*TRY IT*:
Bring back every record exactly, except for the pictures, which stay out.

##### SUPPLIED DATA #####

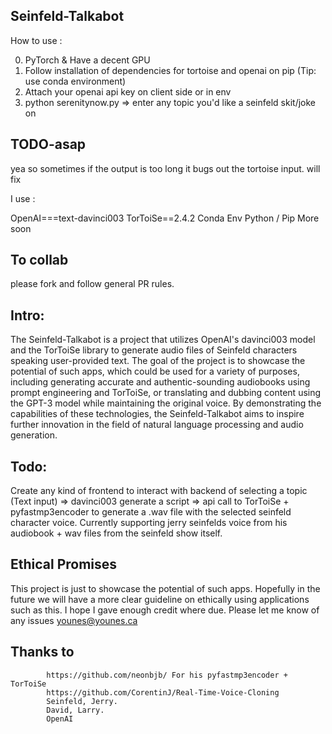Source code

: 
## Seinfeld-Talkabot



How to use : 

0. PyTorch & Have a decent GPU
1. Follow installation of dependencies for tortoise and openai on pip (Tip: use conda environment)
2. Attach your openai api key on client side or in env
3. python serenitynow.py => enter any topic you'd like a seinfeld skit/joke on

## TODO-asap
yea so sometimes if the output is too long it bugs out the tortoise input. will fix

I use :

OpenAI===text-davinci003
TorToiSe==2.4.2
Conda Env
Python / Pip
More soon

## To collab
please fork and follow general PR rules. 
 
## Intro:
The Seinfeld-Talkabot is a project that utilizes OpenAI's davinci003 model and the TorToiSe library to generate audio files of Seinfeld characters speaking user-provided text. The goal of the project is to showcase the potential of such apps, which could be used for a variety of purposes, including generating accurate and authentic-sounding audiobooks using prompt engineering and TorToiSe, or translating and dubbing content using the GPT-3 model while maintaining the original voice. By demonstrating the capabilities of these technologies, the Seinfeld-Talkabot aims to inspire further innovation in the field of natural language processing and audio generation.


## Todo:
Create any kind of frontend to interact with backend of selecting a topic (Text input) => davinci003 generate a script => api call to TorToiSe + pyfastmp3encoder to generate a .wav file with the selected seinfeld character voice. Currently supporting jerry seinfelds voice from his audiobook + wav files from the seinfeld show itself.

## Ethical Promises
This project is just to showcase the potential of such apps. Hopefully in the future we will have a more clear guideline on ethically using applications such as this. I hope I gave enough credit where due. Please let me know of any issues younes@younes.ca

## Thanks to
            https://github.com/neonbjb/ For his pyfastmp3encoder + TorToiSe
            https://github.com/CorentinJ/Real-Time-Voice-Cloning
            Seinfeld, Jerry.
            David, Larry.
            OpenAI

#####

*YOUR SOLUTION*:
Source code

: 
## Seinfeld-Talkabot



How to use : 

0. PyTorch & Have a decent GPU
1. Follow installation of dependencies for tortoise and openai on pip (Tip: use conda environment)
2. Attach your openai api key on client side or in env
3. python serenitynow.py => enter any topic you'd like a seinfeld skit/joke on

## TODO-asap
yea so sometimes if the output is too long it bugs out the tortoise input. will fix

I use :

OpenAI===text-davinci003
TorToiSe==2.4.2
Conda Env
Python / Pip
More soon

## To collab
please fork and follow general PR rules. 
 
## Intro:
The Seinfeld-Talkabot is a project that utilizes OpenAI's davinci003 model and the TorToiSe library to generate audio files of Seinfeld characters speaking user-provided text. The goal of the project is to showcase the potential of such apps, which could be used for a variety of purposes, including generating accurate and authentic-sounding audiobooks using prompt engineering and TorToiSe, or translating and dubbing content using the GPT-3 model while maintaining the original voice. By demonstrating the capabilities of these technologies, the Seinfeld-Talkabot aims to inspire further innovation in the field of natural language processing and audio generation.


## Todo:
Create any kind of frontend to interact with backend of selecting a topic (Text input) => davinci003 generate a script => api call to TorToiSe + pyfastmp3encoder to generate a .wav file with the selected seinfeld character voice. Currently supporting jerry seinfelds voice from his audiobook + wav files from the seinfeld show itself.

## Ethical Promises
This project is just to showcase the potential of such apps. Hopefully in the future we will have a more clear guideline on ethically using applications such as this. I hope I gave enough credit where due. Please let me know of any issues younes@younes.ca

## Thanks to
            https://github.com/neonbjb/ For his pyfastmp3encoder + TorToiSe
            https://github.com/CorentinJ/Real-Time-Voice-Cloning
            Seinfeld, Jerry.
            David, Larry.
            OpenAI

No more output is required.